# Data records

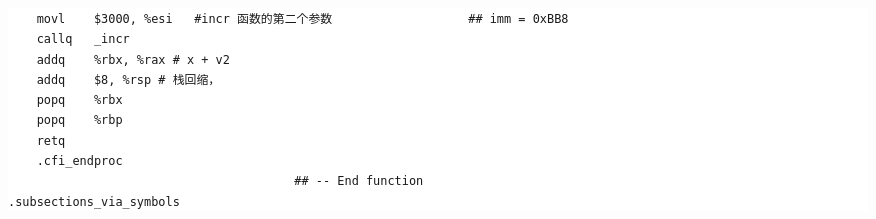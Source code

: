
 ```wasm
	movl	$3000, %esi   #incr 函数的第二个参数                   ## imm = 0xBB8
	callq	_incr
	addq	%rbx, %rax # x + v2
	addq	$8, %rsp # 栈回缩，
	popq	%rbx
	popq	%rbp
	retq
	.cfi_endproc
                                        ## -- End function
.subsections_via_symbols
```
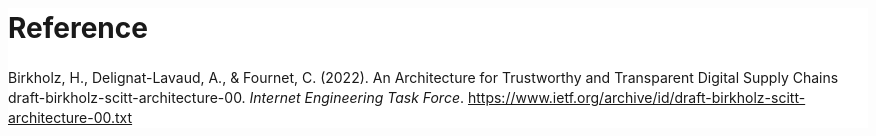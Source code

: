 # Reference

Birkholz, H., Delignat-Lavaud, A., & Fournet, C. (2022). An Architecture for Trustworthy and Transparent Digital Supply Chains draft-birkholz-scitt-architecture-00. *Internet Engineering Task Force*. <https://www.ietf.org/archive/id/draft-birkholz-scitt-architecture-00.txt>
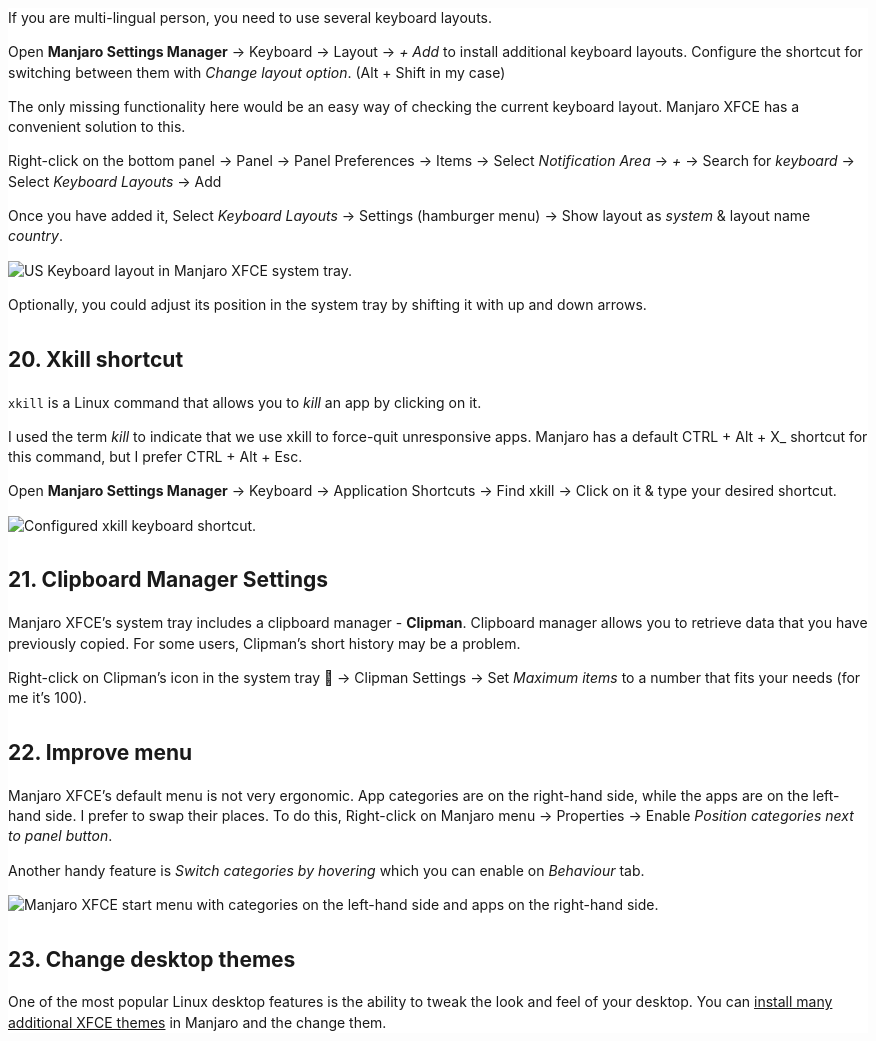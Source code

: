 If you are multi-lingual person, you need to use several keyboard layouts.

Open **Manjaro Settings Manager** → Keyboard → Layout → *+ Add* to install additional keyboard layouts. Configure the shortcut for switching between them with *Change layout option*. (Alt + Shift in my case)

The only missing functionality here would be an easy way of checking the current keyboard layout. Manjaro XFCE has a convenient solution to this.

Right-click on the bottom panel → Panel → Panel Preferences → Items → Select *Notification Area* → *+* → Search for *keyboard* → Select *Keyboard Layouts* → Add

Once you have added it, Select *Keyboard Layouts* → Settings (hamburger menu) → Show layout as *system* & layout name *country*.

![US Keyboard layout in Manjaro XFCE system tray.](https://averagelinuxuser.com/assets/images/posts/2020-09-11-manjaro-xfce-after-install/19-keyboard-layout.jpg)

Optionally, you could adjust its position in the system tray by shifting it with up and down arrows.

## 20. Xkill shortcut

`xkill` is a Linux command that allows you to *kill* an app by clicking on it.

I used the term *kill* to indicate that we use xkill to force-quit unresponsive apps. Manjaro has a default CTRL + Alt + X_ shortcut for this command, but I prefer CTRL + Alt + Esc.

Open **Manjaro Settings Manager** → Keyboard → Application Shortcuts → Find xkill → Click on it & type your desired shortcut.

![Configured xkill keyboard shortcut.](https://averagelinuxuser.com/assets/images/posts/2020-09-11-manjaro-xfce-after-install/20-xkill-shortcut.jpg)

## 21. Clipboard Manager Settings

Manjaro XFCE’s system tray includes a clipboard manager - **Clipman**. Clipboard manager allows you to retrieve data that you have previously copied. For some users, Clipman’s short history may be a problem.

Right-click on Clipman’s icon in the system tray 🔗 → Clipman Settings → Set *Maximum items* to a number that fits your needs (for me it’s 100).

## 22. Improve menu

Manjaro XFCE’s default menu is not very ergonomic. App categories are on the right-hand side, while the apps are on the left-hand side. I prefer to swap their places. To do this, Right-click on Manjaro menu → Properties → Enable *Position categories next to panel button*.

Another handy feature is *Switch categories by hovering* which you can enable on *Behaviour* tab.

![Manjaro XFCE start menu with categories on the left-hand side and apps on the right-hand side.](https://averagelinuxuser.com/assets/images/posts/2020-09-11-manjaro-xfce-after-install/22-improved-menu.jpg)

## 23. Change desktop themes

One of the most popular Linux desktop features is the ability to tweak the look and feel of your desktop. You can [install many additional XFCE themes](https://averagelinuxuser.com/xfce-look-modern-and-beautiful/) in Manjaro and the change them.
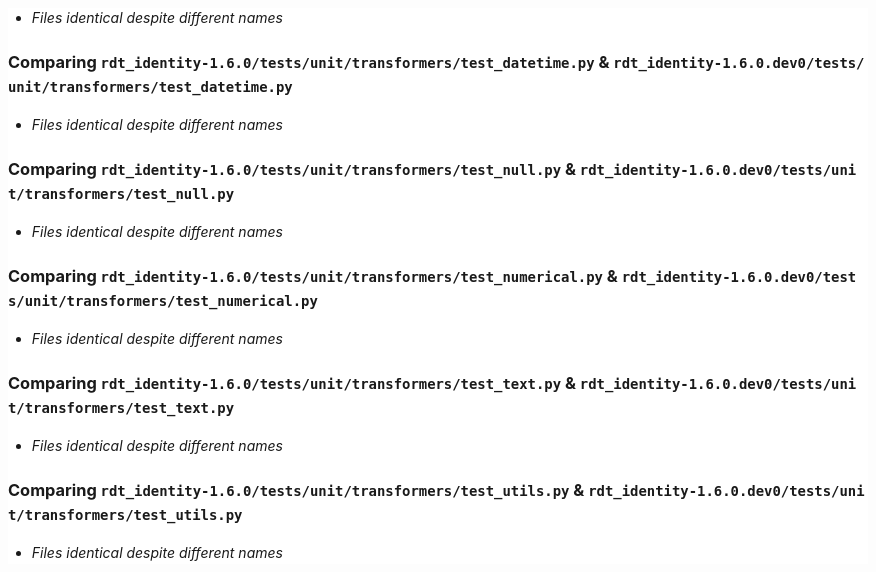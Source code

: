  * *Files identical despite different names*

### Comparing `rdt_identity-1.6.0/tests/unit/transformers/test_datetime.py` & `rdt_identity-1.6.0.dev0/tests/unit/transformers/test_datetime.py`

 * *Files identical despite different names*

### Comparing `rdt_identity-1.6.0/tests/unit/transformers/test_null.py` & `rdt_identity-1.6.0.dev0/tests/unit/transformers/test_null.py`

 * *Files identical despite different names*

### Comparing `rdt_identity-1.6.0/tests/unit/transformers/test_numerical.py` & `rdt_identity-1.6.0.dev0/tests/unit/transformers/test_numerical.py`

 * *Files identical despite different names*

### Comparing `rdt_identity-1.6.0/tests/unit/transformers/test_text.py` & `rdt_identity-1.6.0.dev0/tests/unit/transformers/test_text.py`

 * *Files identical despite different names*

### Comparing `rdt_identity-1.6.0/tests/unit/transformers/test_utils.py` & `rdt_identity-1.6.0.dev0/tests/unit/transformers/test_utils.py`

 * *Files identical despite different names*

# Task item
Go through the data above and copy each line in which "Clipman" appears.

# Result for this task
Manjaro XFCE’s system tray includes a clipboard manager - **Clipman**. Clipboard manager allows you to retrieve data that you have previously copied. For some users, Clipman’s short history may be a problem.
Right-click on Clipman’s icon in the system tray 🔗 → Clipman Settings → Set *Maximum items* to a number that fits your needs (for me it’s 100).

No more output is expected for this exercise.